5th July 2024

(meeting in Polish)

Krzysztof Nowak, Rafał Górski, Michał Woźniak, Dorota Mika, Wojciech Guz and Wojciech Łukasik (Institute of Polish Language PAS)

Presentation of the Speech Corpus created as part of the Dariah.lab project – digital research infrastructure for the humanities and art sciences

The Speech Corpus is an infrastructure for creating and archiving conversational data, which was created as part of the “Digital research infrastructure for the humanities and art sciences” project conducted in 2020-2023 by the DARIAH-PL scientific consortium.

The project obtained a total of over 1,000 hours of recordings from the websites acast.com, newonce.net, soundcloud.com, spreaker.com and youtube.com, which were used to develop the Dariah.lab corpus infrastructure and made available in the form of annotated corpora with a sound layer. This collection documents the use of spoken Polish in years 2011-2020 and later.
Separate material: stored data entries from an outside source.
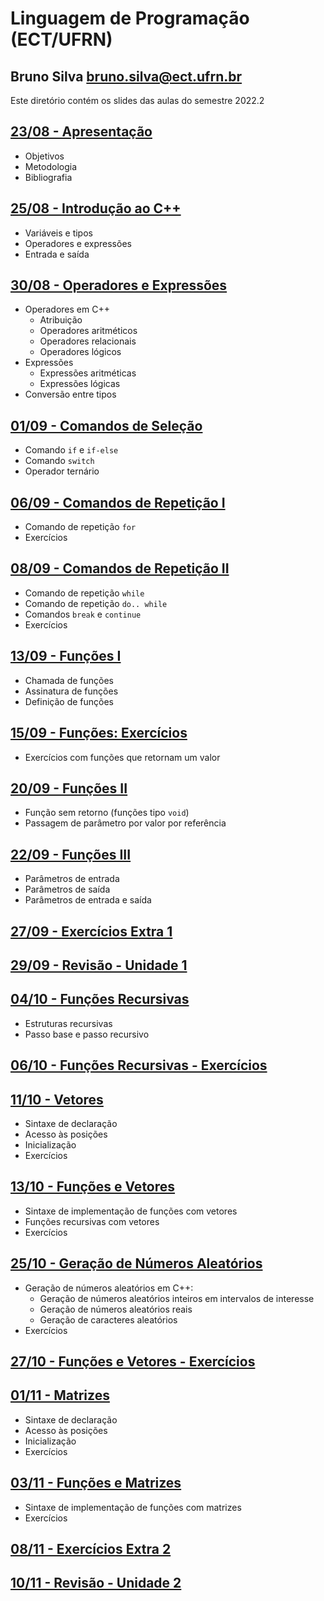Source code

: # Linguagem de Programação (ECT/UFRN)

## Bruno Silva <bruno.silva@ect.ufrn.br>

Este diretório contém os slides das aulas do semestre 2022.2

## [23/08 - Apresentação](./01-intro)
 - Objetivos
 - Metodologia
 - Bibliografia

## [25/08 - Introdução ao C++](./02-cpp)
 - Variáveis e tipos
 - Operadores e expressões
 - Entrada e saída

## [30/08 - Operadores e Expressões](./03-operadores_e_expressoes/)
 - Operadores em C++
   - Atribuição
   - Operadores aritméticos
   - Operadores relacionais
   - Operadores lógicos
- Expressões
   - Expressões aritméticas
   - Expressões lógicas
- Conversão entre tipos

## [01/09 - Comandos de Seleção](./04-comandos_selecao/)
- Comando `if` e `if-else`
- Comando `switch`
- Operador ternário

<!--
## [13/04 - Comandos de Seleção: Exercícios](./exercicios_selecao/)
- Exercícios com comandos `if-else`, `switch` e operador `? :`
-->

## [06/09 - Comandos de Repetição I](./05-comando_repeticao_for/)
- Comando de repetição `for`
- Exercícios

## [08/09 - Comandos de Repetição II](./06-comando_repeticao_while/)
- Comando de repetição `while`
- Comando de repetição `do.. while`
- Comandos `break` e `continue`
- Exercícios

## [13/09 - Funções I](./07-funcoes1/)
- Chamada de funções
- Assinatura de funções
- Definição de funções

## [15/09 - Funções: Exercícios](./exercicios_funcoes/)
- Exercícios com funções que retornam um valor

## [20/09 - Funções II](./08-funcoes2/)
- Função sem retorno (funções tipo `void`)
- Passagem de parâmetro por valor por referência

## [22/09 - Funções III](./09-funcoes3/)
- Parâmetros de entrada
- Parâmetros de saída
- Parâmetros de entrada e saída

## [27/09 - Exercícios Extra 1](./exercicios_extra1/)

## [29/09 - Revisão - Unidade 1](./revisao_unidade1/)

## [04/10 - Funções Recursivas](./10-funcoes_rec/)
- Estruturas recursivas
- Passo base e passo recursivo

## [06/10 - Funções Recursivas - Exercícios](./exercicios_funcoes_rec)

## [11/10 - Vetores](./11-vetores/)
- Sintaxe de declaração
- Acesso às posições
- Inicialização
- Exercícios

## [13/10 - Funções e Vetores](./12-funcoes_e_vetores/)
- Sintaxe de implementação de funções com vetores
- Funções recursivas com vetores
- Exercícios

## [25/10 - Geração de Números Aleatórios](./13-numeros_aleatorios/)
- Geração de números aleatórios em C++:
  - Geração de números aleatórios inteiros em intervalos de interesse
  - Geração de números aleatórios reais
  - Geração de caracteres aleatórios
- Exercícios

## [27/10 - Funções e Vetores - Exercícios](./exercicios_funcoes_e_vetores)

## [01/11 - Matrizes](./14-matrizes/)
- Sintaxe de declaração
- Acesso às posições
- Inicialização
- Exercícios

## [03/11 - Funções e Matrizes](./15-funcoes_e_matrizes/)
- Sintaxe de implementação de funções com matrizes
- Exercícios

## [08/11 - Exercícios Extra 2](./multiplicacao_matricial/)

## [10/11 - Revisão - Unidade 2](./revisao_unidade2/)

<!--

## [08/06 - Funções e Matrizes - Exercícios](./15a-funcoes_e_matrizes_exercicios)

## [15/06 - Strings I](./16-strings1/)
- Caractere delimitador `\0`
- Inicialização
- Entrada/saída
- Funções de manipulação de strings

## [22/06 - Strings II](./17-strings2/)
- Leitura de strings com espaços em branco
- Exercícios

## [24/06 - Strings - Exercícios](./17a-strings_exercicios)

## [29/06 - Tipos Estruturados I](./18-tipos_estruturados1/)
- Definição de tipos estruturados
- Operações com variáveis de tipos estruturados
- Vetores de variáveis de tipos estruturados
- Exercícios

## [01/07 - Tipos Estruturados II](./19-tipos_estruturados2/)
- Uso de tipos estruturados em funções
- Exercícios

## [06/07 - Ordenação](./20-ordenacao/)
- Ordenação
- Ordenação com tipos estruturados
  - Ordem crescente/decrescente de campos numéricos
  - Ordem alfabética de campos string

## [08/07 - Tipos Estruturados - Exercícios](./20a-tipos_estruturados_exercicios)

## [13/07 - Aplicações com Matrizes de Relações](./21-aplicacoes)

-->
The data is available in the form of a corpus at https://korpusmowy.ijp.pan.pl/. The corpora published on the platform consist of two layers – sound (recordings) and text (transcriptions of the recordings). The recordings can be explored using the SpoCo search engine. In our talk, we will present ways of searching the corpus and using it for linguistic research.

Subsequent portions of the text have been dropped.